• TASK REQUIREMENTS
Scan the data below and copy each line where "Invoke" occurs.

• TASK MATERIAL
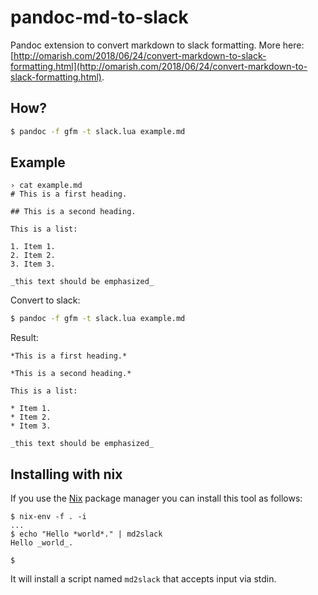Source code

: # pandoc-md-to-slack

Pandoc extension to convert markdown to slack formatting. More here: [http://omarish.com/2018/06/24/convert-markdown-to-slack-formatting.html](http://omarish.com/2018/06/24/convert-markdown-to-slack-formatting.html).

## How?

```bash
$ pandoc -f gfm -t slack.lua example.md
```

## Example

```
› cat example.md
# This is a first heading.

## This is a second heading.

This is a list:

1. Item 1.
2. Item 2.
3. Item 3.

_this text should be emphasized_
```

Convert to slack:

```bash
$ pandoc -f gfm -t slack.lua example.md
```

Result:

```
*This is a first heading.*

*This is a second heading.*

This is a list:

* Item 1.
* Item 2.
* Item 3.

_this text should be emphasized_
```

## Installing with nix

If you use the [Nix](https://nixos.org/nix/) package manager you can install this tool as follows:

```
$ nix-env -f . -i 
...
$ echo "Hello *world*." | md2slack 
Hello _world_.

$
```

It will install a script named `md2slack` that accepts input via stdin.

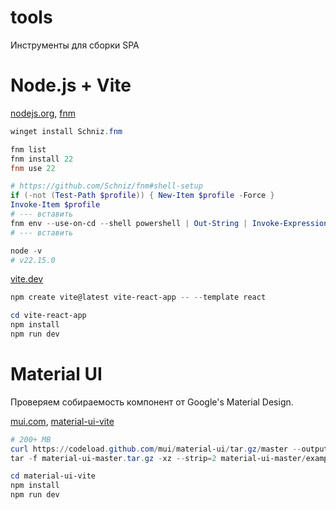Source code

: # tools
Инструменты для сборки SPA

# Node.js + Vite
[nodejs.org](https://nodejs.org/en/download), [fnm](https://github.com/Schniz/fnm)

```powershell
winget install Schniz.fnm

fnm list
fnm install 22
fnm use 22

# https://github.com/Schniz/fnm#shell-setup
if (-not (Test-Path $profile)) { New-Item $profile -Force }
Invoke-Item $profile
# --- вставить
fnm env --use-on-cd --shell powershell | Out-String | Invoke-Expression
# --- вставить

node -v
# v22.15.0
```



[vite.dev](https://vite.dev/guide/)

```powershell
npm create vite@latest vite-react-app -- --template react

cd vite-react-app
npm install
npm run dev
```



# Material UI
Проверяем собираемость компонент от Google's Material Design.

[mui.com](https://mui.com/material-ui/getting-started/example-projects/), [material-ui-vite](https://github.com/mui/material-ui/tree/master/examples/material-ui-vite)

```powershell
# 200+ MB
curl https://codeload.github.com/mui/material-ui/tar.gz/master --output material-ui-master.tar.gz
tar -f material-ui-master.tar.gz -xz --strip=2 material-ui-master/examples/material-ui-vite

cd material-ui-vite
npm install
npm run dev
```
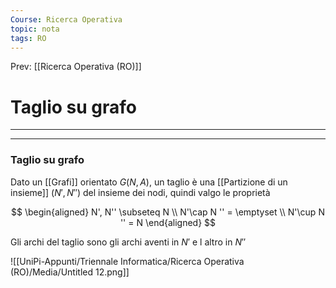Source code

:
 ```yaml
---
Course: Ricerca Operativa
topic: nota
tags: RO
---
```


Prev: [[Ricerca Operativa (RO)]]

# Taglio su grafo
---


---

### Taglio su grafo

Dato un [[Grafi]] orientato $G(N,A)$, un taglio è una [[Partizione di un insieme]] $(N',N'')$ del insieme dei nodi, quindi valgo le proprietà

$$
\begin{aligned} 
N', N'' \subseteq N \\
N'\cap N '' = \emptyset \\
N'\cup N '' = N
\end{aligned}
$$

Gli archi del taglio sono gli archi aventi in $N'$ e l altro in $N''$

![[UniPi-Appunti/Triennale Informatica/Ricerca Operativa (RO)/Media/Untitled 12.png]]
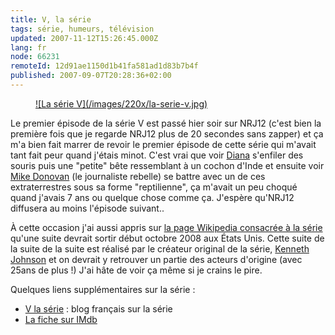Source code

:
 ```yaml
---
title: V, la série
tags: série, humeurs, télévision
updated: 2007-11-12T15:26:45.000Z
lang: fr
node: 66231
remoteId: 12d91ae1150d1b41fa581ad1d83b7b4f
published: 2007-09-07T20:28:36+02:00
---
```

 


<figure class="object-left"><a href="/images/la-serie-v.jpg">![La série V](/images/220x/la-serie-v.jpg)
</a></figure>


Le premier épisode de la série V est passé hier soir sur NRJ12 (c'est bien la première fois que je regarde NRJ12 plus de 20 secondes sans zapper) et ça m'a bien fait marrer de revoir le premier épisode de cette série qui m'avait tant fait peur quand j'étais minot. C'est vrai que voir [Diana](http://www.v-finalbattle.ch/acteurs/diana.htm) s'enfiler des souris puis une &quot;petite&quot; bête ressemblant à un cochon d'Inde et ensuite voir [Mike Donovan](http://www.v-finalbattle.ch/acteurs/mikedonovan.htm) (le journaliste rebelle) se battre avec un de ces extraterrestres sous sa forme &quot;reptilienne&quot;, ça m'avait un peu choqué quand j'avais 7 ans ou quelque chose comme ça. J'espère qu'NRJ12 diffusera au moins l'épisode suivant..

 
À cette occasion j'ai aussi appris sur [la page Wikipedia consacrée à la série](http://fr.wikipedia.org/wiki/V_%28s%C3%A9rie_t%C3%A9l%C3%A9vis%C3%A9e%29) qu'une suite devrait sortir début octobre 2008 aux États Unis. Cette suite de la suite de la suite est réalisé par le créateur original de la série, [Kenneth Johnson](http://www.kennethjohnson.us/) et on devrait y retrouver un partie des acteurs d'origine (avec 25ans de plus !) J'ai hâte de voir ça même si je crains le pire.

 
Quelques liens supplémentaires sur la série :

 * [V la série](http://vlaserie.free.fr/v2/) : blog français sur la série
 * [La fiche sur IMdb](http://www.imdb.com/title/tt0085106/combined)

• RESULT OF THE EXERCISE
Invoke-Item $profile
fnm env --use-on-cd --shell powershell | Out-String | Invoke-Expression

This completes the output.